E.C.4 Linear Discriminant Analysis

LDA supervised projection intuition diagram

LDA finds a projection that keeps samples from the same class close and different classes far apart. It can act as a classifier and as supervised dimensionality reduction.

  • Python 3.10+
  • Current stable scikit-learn and numpy
Terminal window
python -m pip install -U scikit-learn numpy
  • Within-class variance: how spread out each class is.
  • Between-class separation: how far class centers are from each other.
  • Projection: mapping features into fewer dimensions.
  • Supervised dimensionality reduction: reducing dimensions while using labels.
  • LDA here: Linear Discriminant Analysis, not Latent Dirichlet Allocation.

Create lda_projection.py:

import numpy as np
from sklearn.discriminant_analysis import LinearDiscriminantAnalysis
X = np.array([
[1.0, 2.0],
[1.5, 1.8],
[2.0, 1.5],
[4.0, 5.0],
[4.5, 4.8],
[5.0, 4.5],
])
y = np.array([0, 0, 0, 1, 1, 1])
model = LinearDiscriminantAnalysis(n_components=1)
model.fit(X, y)
pred = model.predict([[1.4, 1.9], [4.8, 4.6]])
projection = model.transform(X)
print("predictions:", pred.tolist())
print("projection_shape:", projection.shape)

Run it:

Terminal window
python lda_projection.py

Expected output:

Terminal window
predictions: [0, 1]
projection_shape: (6, 1)

The same model classified new points and projected the training data into one discriminative direction.

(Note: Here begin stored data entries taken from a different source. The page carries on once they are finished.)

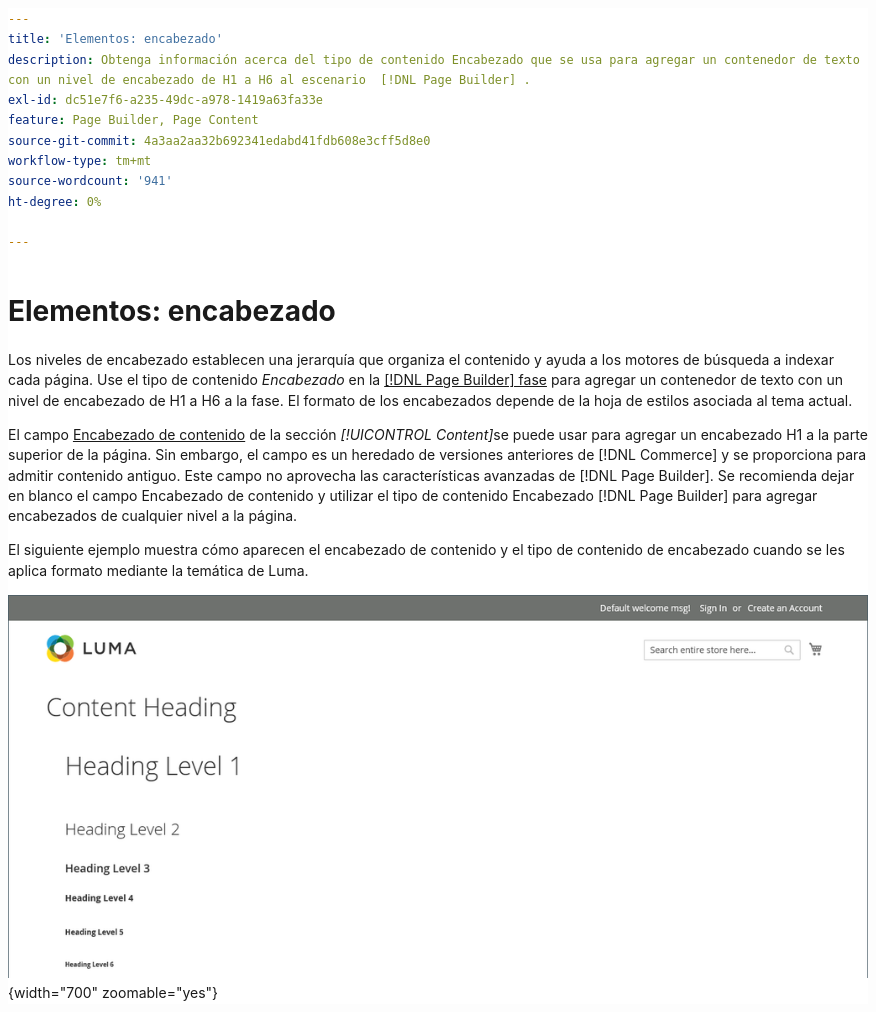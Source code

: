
 ```yaml
---
title: 'Elementos: encabezado'
description: Obtenga información acerca del tipo de contenido Encabezado que se usa para agregar un contenedor de texto con un nivel de encabezado de H1 a H6 al escenario  [!DNL Page Builder] .
exl-id: dc51e7f6-a235-49dc-a978-1419a63fa33e
feature: Page Builder, Page Content
source-git-commit: 4a3aa2aa32b692341edabd41fdb608e3cff5d8e0
workflow-type: tm+mt
source-wordcount: '941'
ht-degree: 0%

---
```


# Elementos: encabezado

Los niveles de encabezado establecen una jerarquía que organiza el contenido y ayuda a los motores de búsqueda a indexar cada página. Use el tipo de contenido _Encabezado_ en la [[!DNL Page Builder] fase](workspace.md#stage) para agregar un contenedor de texto con un nivel de encabezado de H1 a H6 a la fase. El formato de los encabezados depende de la hoja de estilos asociada al tema actual.

El campo [Encabezado de contenido](workspace.md) de la sección _[!UICONTROL Content]_&#x200B;se puede usar para agregar un encabezado H1 a la parte superior de la página. Sin embargo, el campo es un heredado de versiones anteriores de [!DNL Commerce] y se proporciona para admitir contenido antiguo. Este campo no aprovecha las características avanzadas de [!DNL Page Builder]. Se recomienda dejar en blanco el campo Encabezado de contenido y utilizar el tipo de contenido Encabezado [!DNL Page Builder] para agregar encabezados de cualquier nivel a la página.

El siguiente ejemplo muestra cómo aparecen el encabezado de contenido y el tipo de contenido de encabezado cuando se les aplica formato mediante la temática de Luma.

![Niveles de encabezado y encabezado de contenido en la tienda](./assets/pb-storefront-heading-levels.png){width="700" zoomable="yes"}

Review LDA by checking whether classes become easier to separate after projection. The projection is not just compression; it is label-aware compression, so the result should help class separation.

Use LDA when you want a lightweight classifier or a supervised view of features. If the classes overlap heavily or form curved boundaries, record that limitation and compare with SVM, tree models, or a later neural baseline.

PCA finds directions with high overall variance and ignores labels. LDA uses labels and asks which direction separates classes best. That makes LDA useful when class separation matters more than general compression.

Try LDA when:

  1. Labels are available.
  2. Classes are reasonably compact.
  3. You want a lightweight linear baseline.
  4. You want a low-dimensional representation for visualization or downstream models.

Avoid it as the first choice when class boundaries are highly nonlinear.

Review LDA by checking whether the projected space actually separates classes better than the raw features. A small plot, a class mean table, or a before/after score is enough evidence for this page.

Do not treat projection as guaranteed improvement. If classes overlap after projection, write that down and compare with SVM, KNN, or a tree-based baseline. The value of LDA is the explanation of separation, not just another transformed matrix.

Keep this page’s proof of learning as a small evidence card:

Model Family
SVM, KNN, Naive Bayes, LDA, or another classical baseline
Dataset View
feature scale, class balance, decision boundary, and train/test split
Metric
accuracy/F1, confusion matrix, margin, neighbor behavior, or projection quality
Failure Check
scaling, high dimensionality, weak assumptions, leakage, or poor baseline fit
Expected Output
classical-ML baseline result with one limitation note
  • Confusing this LDA with topic-model LDA.
  • Assuming LDA is always better than PCA because it uses labels.
  • Forgetting that with two classes, LDA can project to at most one component.

Add a third class and set n_components=2. Then print the new projection shape and explain why the maximum number of components changed.

Project reference and review notes

With three classes, LDA can project to at most classes - 1 = 2 discriminative components, assuming the feature dimension also allows it. If you add three points for class 2 and set n_components=2, the transformed data should have two columns, such as (9, 2) when you now have nine rows.

The important explanation is that LDA directions separate classes. Two classes need at most one separating direction; three classes can need two.